### AIM OF THE EXERCISE
Please retype the data below in full.

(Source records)
%%

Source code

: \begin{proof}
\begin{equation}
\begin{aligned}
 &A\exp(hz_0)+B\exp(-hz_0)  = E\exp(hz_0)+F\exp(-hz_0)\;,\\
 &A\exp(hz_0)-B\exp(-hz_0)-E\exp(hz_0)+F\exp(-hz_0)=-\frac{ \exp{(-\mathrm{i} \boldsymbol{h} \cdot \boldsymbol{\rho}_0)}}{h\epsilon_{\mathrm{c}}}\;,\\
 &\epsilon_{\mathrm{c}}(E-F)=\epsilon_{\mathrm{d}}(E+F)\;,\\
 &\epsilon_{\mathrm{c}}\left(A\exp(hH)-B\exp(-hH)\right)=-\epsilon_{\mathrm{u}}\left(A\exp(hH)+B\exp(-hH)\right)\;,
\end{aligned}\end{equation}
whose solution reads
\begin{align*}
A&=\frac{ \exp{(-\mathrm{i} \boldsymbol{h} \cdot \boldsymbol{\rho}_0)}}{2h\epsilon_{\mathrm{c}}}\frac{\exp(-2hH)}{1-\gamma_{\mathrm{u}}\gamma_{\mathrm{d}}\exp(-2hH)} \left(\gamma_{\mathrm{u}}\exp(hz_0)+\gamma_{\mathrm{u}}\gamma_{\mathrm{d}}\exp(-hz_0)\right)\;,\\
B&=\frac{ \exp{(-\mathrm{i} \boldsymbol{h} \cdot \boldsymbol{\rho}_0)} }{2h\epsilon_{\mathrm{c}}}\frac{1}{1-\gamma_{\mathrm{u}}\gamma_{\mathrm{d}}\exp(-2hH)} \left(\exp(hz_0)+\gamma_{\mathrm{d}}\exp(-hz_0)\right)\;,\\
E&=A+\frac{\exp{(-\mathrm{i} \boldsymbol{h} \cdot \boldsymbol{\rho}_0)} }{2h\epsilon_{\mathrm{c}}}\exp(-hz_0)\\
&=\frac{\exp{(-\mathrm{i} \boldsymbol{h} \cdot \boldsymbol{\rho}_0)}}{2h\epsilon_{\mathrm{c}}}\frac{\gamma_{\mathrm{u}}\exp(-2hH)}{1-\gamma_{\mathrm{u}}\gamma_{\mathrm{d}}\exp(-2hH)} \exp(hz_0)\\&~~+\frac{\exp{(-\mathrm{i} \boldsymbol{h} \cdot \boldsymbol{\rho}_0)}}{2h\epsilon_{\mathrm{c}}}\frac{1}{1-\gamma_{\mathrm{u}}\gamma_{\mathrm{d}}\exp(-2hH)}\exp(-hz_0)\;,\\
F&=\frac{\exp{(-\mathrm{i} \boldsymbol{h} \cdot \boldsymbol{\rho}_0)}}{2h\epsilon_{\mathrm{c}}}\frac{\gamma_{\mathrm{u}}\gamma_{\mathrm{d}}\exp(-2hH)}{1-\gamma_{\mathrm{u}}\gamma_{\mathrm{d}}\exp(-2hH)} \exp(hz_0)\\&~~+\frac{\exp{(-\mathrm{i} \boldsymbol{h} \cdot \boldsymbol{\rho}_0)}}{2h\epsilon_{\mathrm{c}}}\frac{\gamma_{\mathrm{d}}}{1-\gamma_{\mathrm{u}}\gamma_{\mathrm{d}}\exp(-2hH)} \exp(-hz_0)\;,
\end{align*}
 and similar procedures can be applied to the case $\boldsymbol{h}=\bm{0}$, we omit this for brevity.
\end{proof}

%%

### THE COMPLETED TASK
Source code

: \begin{proof}
\begin{equation}
\begin{aligned}
 &A\exp(hz_0)+B\exp(-hz_0)  = E\exp(hz_0)+F\exp(-hz_0)\;,\\
 &A\exp(hz_0)-B\exp(-hz_0)-E\exp(hz_0)+F\exp(-hz_0)=-\frac{ \exp{(-\mathrm{i} \boldsymbol{h} \cdot \boldsymbol{\rho}_0)}}{h\epsilon_{\mathrm{c}}}\;,\\
 &\epsilon_{\mathrm{c}}(E-F)=\epsilon_{\mathrm{d}}(E+F)\;,\\
 &\epsilon_{\mathrm{c}}\left(A\exp(hH)-B\exp(-hH)\right)=-\epsilon_{\mathrm{u}}\left(A\exp(hH)+B\exp(-hH)\right)\;,
\end{aligned}\end{equation}
whose solution reads
\begin{align*}
A&=\frac{ \exp{(-\mathrm{i} \boldsymbol{h} \cdot \boldsymbol{\rho}_0)}}{2h\epsilon_{\mathrm{c}}}\frac{\exp(-2hH)}{1-\gamma_{\mathrm{u}}\gamma_{\mathrm{d}}\exp(-2hH)} \left(\gamma_{\mathrm{u}}\exp(hz_0)+\gamma_{\mathrm{u}}\gamma_{\mathrm{d}}\exp(-hz_0)\right)\;,\\
B&=\frac{ \exp{(-\mathrm{i} \boldsymbol{h} \cdot \boldsymbol{\rho}_0)} }{2h\epsilon_{\mathrm{c}}}\frac{1}{1-\gamma_{\mathrm{u}}\gamma_{\mathrm{d}}\exp(-2hH)} \left(\exp(hz_0)+\gamma_{\mathrm{d}}\exp(-hz_0)\right)\;,\\
E&=A+\frac{\exp{(-\mathrm{i} \boldsymbol{h} \cdot \boldsymbol{\rho}_0)} }{2h\epsilon_{\mathrm{c}}}\exp(-hz_0)\\
&=\frac{\exp{(-\mathrm{i} \boldsymbol{h} \cdot \boldsymbol{\rho}_0)}}{2h\epsilon_{\mathrm{c}}}\frac{\gamma_{\mathrm{u}}\exp(-2hH)}{1-\gamma_{\mathrm{u}}\gamma_{\mathrm{d}}\exp(-2hH)} \exp(hz_0)\\&~~+\frac{\exp{(-\mathrm{i} \boldsymbol{h} \cdot \boldsymbol{\rho}_0)}}{2h\epsilon_{\mathrm{c}}}\frac{1}{1-\gamma_{\mathrm{u}}\gamma_{\mathrm{d}}\exp(-2hH)}\exp(-hz_0)\;,\\
F&=\frac{\exp{(-\mathrm{i} \boldsymbol{h} \cdot \boldsymbol{\rho}_0)}}{2h\epsilon_{\mathrm{c}}}\frac{\gamma_{\mathrm{u}}\gamma_{\mathrm{d}}\exp(-2hH)}{1-\gamma_{\mathrm{u}}\gamma_{\mathrm{d}}\exp(-2hH)} \exp(hz_0)\\&~~+\frac{\exp{(-\mathrm{i} \boldsymbol{h} \cdot \boldsymbol{\rho}_0)}}{2h\epsilon_{\mathrm{c}}}\frac{\gamma_{\mathrm{d}}}{1-\gamma_{\mathrm{u}}\gamma_{\mathrm{d}}\exp(-2hH)} \exp(-hz_0)\;,
\end{align*}
 and similar procedures can be applied to the case $\boldsymbol{h}=\bm{0}$, we omit this for brevity.
\end{proof}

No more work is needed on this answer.